Pour les coopératives et organismes stockeurs, qui ont eu des surcoûts de tri et nettoyage des grains l’an dernier, « les volumes attendus cette année vont permettre d’écraser un peu les charges ». Mais Benoît Piétrement avance aussi « quelques bémols », dit son inquiétude « pour les semis tardifs qui ont pris un coup de chaud avec la canicule ».
Surtout, le président de l’interprofession rappelle que la filière est « sur les genoux ». Plusieurs raisons sont avancées : des prix en berne sur le marché, des charges en hausse, des conditions climatiques changeantes et des solutions d’adaptation plus lentes à venir que les défis à affronter.
Sur le marché européen, les cours peinent à se maintenir à 200 €/t, face à la concurrence de la mer Noire et sous la pression d’une abondante récolte mondiale. Face à des prix aujourd’hui « largement sous les coûts de production », les céréaliers « ne sont pas pressés de vendre » : « on a un vrai problème de rentabilité des cultures », souligne Gautier Le Molgat, P.-D.G. d’Argus Media France.
Des engrais plus chers et l’ergot de seigle de retour
Après l’effondrement des rendements en 2024, 2025 a aussi vu les prix des engrais remonter, d’environ 30 % depuis un an selon l’interprofession. Celle-ci redoute une nouvelle flambée du cours des fertilisants après la décision européenne de taxer les engrais russes, qui représentent aujourd’hui un quart des importations européennes.

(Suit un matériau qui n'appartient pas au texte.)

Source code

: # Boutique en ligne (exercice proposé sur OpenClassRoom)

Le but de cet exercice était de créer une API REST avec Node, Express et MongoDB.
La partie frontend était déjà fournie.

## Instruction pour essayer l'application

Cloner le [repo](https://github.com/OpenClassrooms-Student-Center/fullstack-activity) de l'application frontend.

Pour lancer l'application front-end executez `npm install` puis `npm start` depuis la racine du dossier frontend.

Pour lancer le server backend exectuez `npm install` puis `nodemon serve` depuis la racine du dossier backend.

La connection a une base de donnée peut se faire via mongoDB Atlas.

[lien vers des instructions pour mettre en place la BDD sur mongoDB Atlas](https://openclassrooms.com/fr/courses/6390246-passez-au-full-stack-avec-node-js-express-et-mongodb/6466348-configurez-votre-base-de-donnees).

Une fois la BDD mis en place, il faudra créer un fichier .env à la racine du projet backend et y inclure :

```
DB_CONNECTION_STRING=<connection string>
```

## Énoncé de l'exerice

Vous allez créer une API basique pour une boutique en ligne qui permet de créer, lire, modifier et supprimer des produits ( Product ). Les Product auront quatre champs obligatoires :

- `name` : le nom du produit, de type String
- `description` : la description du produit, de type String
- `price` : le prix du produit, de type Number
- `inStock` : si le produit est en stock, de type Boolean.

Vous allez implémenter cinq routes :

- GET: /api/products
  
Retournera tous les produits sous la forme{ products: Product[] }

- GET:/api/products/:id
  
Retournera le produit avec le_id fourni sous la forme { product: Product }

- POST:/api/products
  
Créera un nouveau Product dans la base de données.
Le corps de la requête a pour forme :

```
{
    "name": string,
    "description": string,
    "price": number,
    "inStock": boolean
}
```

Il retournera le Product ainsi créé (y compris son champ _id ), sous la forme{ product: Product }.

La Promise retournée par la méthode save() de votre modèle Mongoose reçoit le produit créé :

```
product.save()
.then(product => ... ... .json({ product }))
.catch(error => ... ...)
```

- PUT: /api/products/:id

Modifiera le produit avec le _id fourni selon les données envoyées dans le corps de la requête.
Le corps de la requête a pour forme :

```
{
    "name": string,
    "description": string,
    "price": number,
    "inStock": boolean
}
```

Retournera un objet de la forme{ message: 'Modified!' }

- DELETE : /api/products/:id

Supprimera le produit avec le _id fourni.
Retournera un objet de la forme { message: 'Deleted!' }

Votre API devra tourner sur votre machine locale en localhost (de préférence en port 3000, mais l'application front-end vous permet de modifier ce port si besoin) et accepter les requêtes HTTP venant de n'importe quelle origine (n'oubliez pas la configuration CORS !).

« Avec un blé à 200 euros la tonne, on s’en sortait mieux il y a cinq ou six ans parce qu’on n’avait pas des charges aussi élevées », explique Benoît Piétrement. Il est soulagé de pouvoir « utiliser encore jusqu’à fin 2026 » le flufénacet, un herbicide reconnu comme un perturbateur endocrinien qui sera retiré du marché européen en décembre 2025.
« C’est important pour faire face à l’ergot de seigle, un puissant neurotoxique » émanant d’un champignon, « qui avait quasiment disparu depuis 50 ans et qu’on voit maintenant régulièrement dans les parcelles de blé », poursuit-il. Ce champignon, comme d’autres ravageurs du blé, est favorisé par le changement climatique, notamment par les périodes d’humidité alliées à de la douceur.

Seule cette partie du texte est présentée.